<<<<

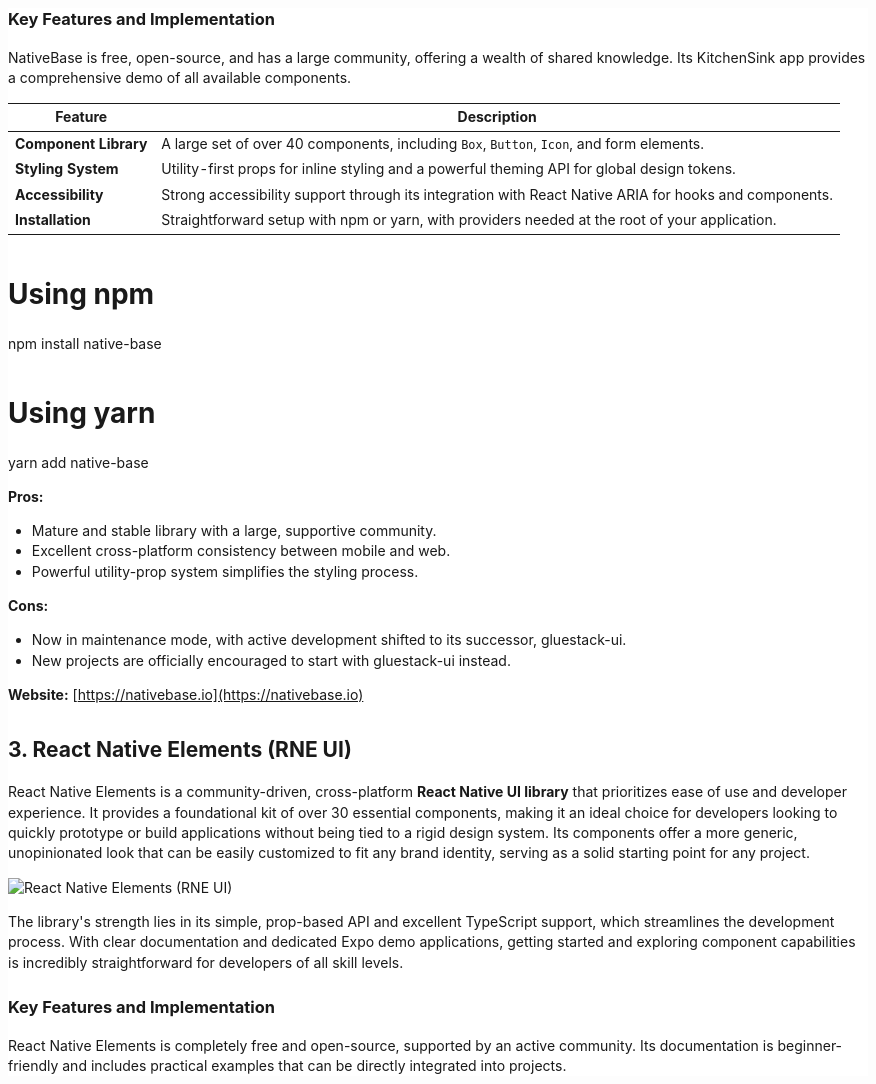 ### Key Features and Implementation

NativeBase is free, open-source, and has a large community, offering a wealth of shared knowledge. Its KitchenSink app provides a comprehensive demo of all available components.

| Feature               | Description                                                                                             |
| --------------------- | ------------------------------------------------------------------------------------------------------- |
| **Component Library** | A large set of over 40 components, including `Box`, `Button`, `Icon`, and form elements.                 |
| **Styling System**    | Utility-first props for inline styling and a powerful theming API for global design tokens.               |
| **Accessibility**     | Strong accessibility support through its integration with React Native ARIA for hooks and components.     |
| **Installation**      | Straightforward setup with npm or yarn, with providers needed at the root of your application.          |

# Using npm
npm install native-base
# Using yarn
yarn add native-base

**Pros:**
*   Mature and stable library with a large, supportive community.
*   Excellent cross-platform consistency between mobile and web.
*   Powerful utility-prop system simplifies the styling process.

**Cons:**
*   Now in maintenance mode, with active development shifted to its successor, gluestack-ui.
*   New projects are officially encouraged to start with gluestack-ui instead.

**Website:** [https://nativebase.io](https://nativebase.io)

## 3. React Native Elements (RNE UI)

React Native Elements is a community-driven, cross-platform **React Native UI library** that prioritizes ease of use and developer experience. It provides a foundational kit of over 30 essential components, making it an ideal choice for developers looking to quickly prototype or build applications without being tied to a rigid design system. Its components offer a more generic, unopinionated look that can be easily customized to fit any brand identity, serving as a solid starting point for any project.

![React Native Elements (RNE UI)](https://cdn.outrank.so/c504846a-b33a-4018-bc93-5bfa9be0f3af/screenshots/4018d697-5237-4103-9630-2b15499772cb.jpg)

The library's strength lies in its simple, prop-based API and excellent TypeScript support, which streamlines the development process. With clear documentation and dedicated Expo demo applications, getting started and exploring component capabilities is incredibly straightforward for developers of all skill levels.

### Key Features and Implementation

React Native Elements is completely free and open-source, supported by an active community. Its documentation is beginner-friendly and includes practical examples that can be directly integrated into projects.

>>>>

Your task -
Of the entries above, repeat exactly the lines between the line with "# Using npm" and the line with "mobile and web.", inclusive, and no others.

Expected output -
# Using npm
npm install native-base
# Using yarn
yarn add native-base

**Pros:**
*   Mature and stable library with a large, supportive community.
*   Excellent cross-platform consistency between mobile and web.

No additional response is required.